Libby Chambers, Western Union's chief strategy, product, and marketing officer, told Business Insider that the company is contemplating a full audit of its ad buying, to make sure it's running ads in safe, cost-effective places on the web. "Now we can hold somebody accountable," she said.

Yet brands need to be careful what they wish for when they take on agency work, said Charles Cantu, CEO of the ad-buying company Huddled Masses. "In a visceral sense, this is something they want," he said. "The reality is, some are prepared for this and some are not."

Meanwhile, the ad-agency trust issues play into consulting companies' hands, said one 30-year agency veteran. Those companies have a reputation for being straightforward and are all about driving business results.

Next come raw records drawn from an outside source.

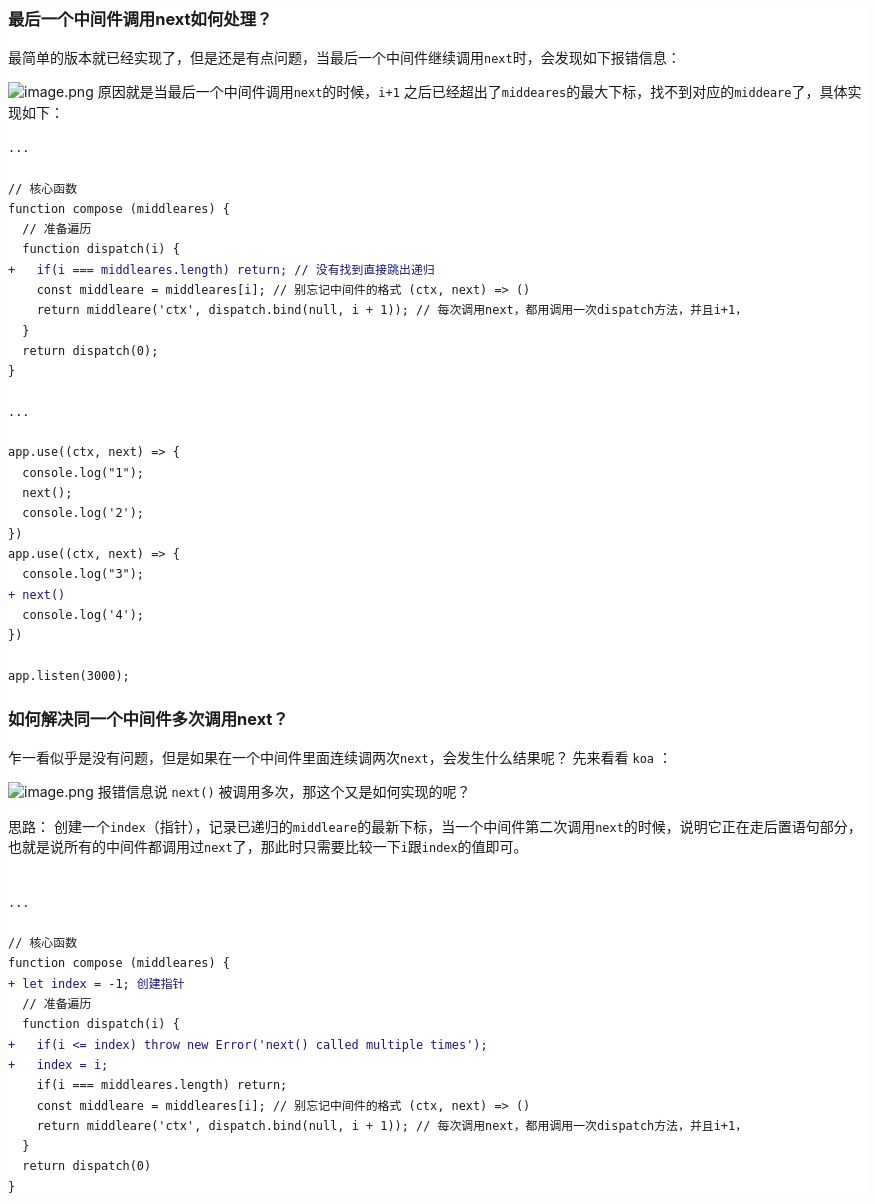 ### 最后一个中间件调用next如何处理？

最简单的版本就已经实现了，但是还是有点问题，当最后一个中间件继续调用`next`时，会发现如下报错信息：

![image.png](https://p6-juejin.byteimg.com/tos-cn-i-k3u1fbpfcp/df004d2b10904f348ac81713c7e3a3dd~tplv-k3u1fbpfcp-watermark.image?)
原因就是当最后一个中间件调用`next`的时候，`i+1` 之后已经超出了`middeares`的最大下标，找不到对应的`middeare`了，具体实现如下：

```diff
...

// 核心函数
function compose (middleares) {
  // 准备遍历
  function dispatch(i) {
+   if(i === middleares.length) return; // 没有找到直接跳出递归
    const middleare = middleares[i]; // 别忘记中间件的格式 (ctx, next) => ()
    return middleare('ctx', dispatch.bind(null, i + 1)); // 每次调用next，都用调用一次dispatch方法，并且i+1，
  }
  return dispatch(0);
}

...

app.use((ctx, next) => {
  console.log("1");
  next();
  console.log('2');
})
app.use((ctx, next) => {
  console.log("3");
+ next()
  console.log('4');
})

app.listen(3000);
```
### 如何解决同一个中间件多次调用next？
乍一看似乎是没有问题，但是如果在一个中间件里面连续调两次`next`，会发生什么结果呢？
先来看看 `koa` ：

![image.png](https://p6-juejin.byteimg.com/tos-cn-i-k3u1fbpfcp/d3febbc59cc14b6eb92f6aa70b5fed43~tplv-k3u1fbpfcp-watermark.image?)
报错信息说 `next()` 被调用多次，那这个又是如何实现的呢？

思路： 创建一个`index`（指针），记录已递归的`middleare`的最新下标，当一个中间件第二次调用`next`的时候，说明它正在走后置语句部分，也就是说所有的中间件都调用过`next`了，那此时只需要比较一下`i`跟`index`的值即可。


```diff

...

// 核心函数
function compose (middleares) {
+ let index = -1; 创建指针
  // 准备遍历
  function dispatch(i) {
+   if(i <= index) throw new Error('next() called multiple times');
+   index = i;
    if(i === middleares.length) return;
    const middleare = middleares[i]; // 别忘记中间件的格式 (ctx, next) => ()
    return middleare('ctx', dispatch.bind(null, i + 1)); // 每次调用next，都用调用一次dispatch方法，并且i+1，
  }
  return dispatch(0)
}

```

"These kinds of companies get access to decision makers and are tied into financials," said this executive, who did not wish to comment publicly.

Change is tough

changing of the guard

Wikimedia

The ad business may be seeing a changing of the guard.

Wieser of Pivotal Research said that big ad agencies are trying to evolve. Publicis's acquisition of the digital-ad company Sapient - which boasted of prowess in consulting - in 2014 was a step in that direction.

Jon Mandel, a media consultant who logged three decades in the agency world, including a stint as CEO of the ad-buying firm Mediacom, said it would be very difficult for classic ad agencies to change their ways.

"They are still set up for fighting the last war," he said. "They haven't really set themselves up for the future war. Instead they are trying to eek out gains from a model than needs to change, while always trying to upsell clients on services."

Rosemarie Ryan, another longtime traditional agency executive who know runs the creative-consulting firm Co Collective, put it in even more dire terms.

"Facebook and Google are the new agencies," she said. "Look who's taking over the beach at Cannes."

The future

Wieser was not predicting total agency destruction, particularly given ad agencies' entrepreneurial nature and constant ability to reinvent themselves. He cited the emergence of search-centric agencies in the early 2000s, mobile agencies a decade ago, and other specialty shops more recently.

"Agencies are good at moving onto the next big thing," he said.

For example, that might mean building specialty practices for marketing via artificial intelligence, or virtual reality.

"What I can't tell you is whether the next new thing they focus on will be as profitable as the old business."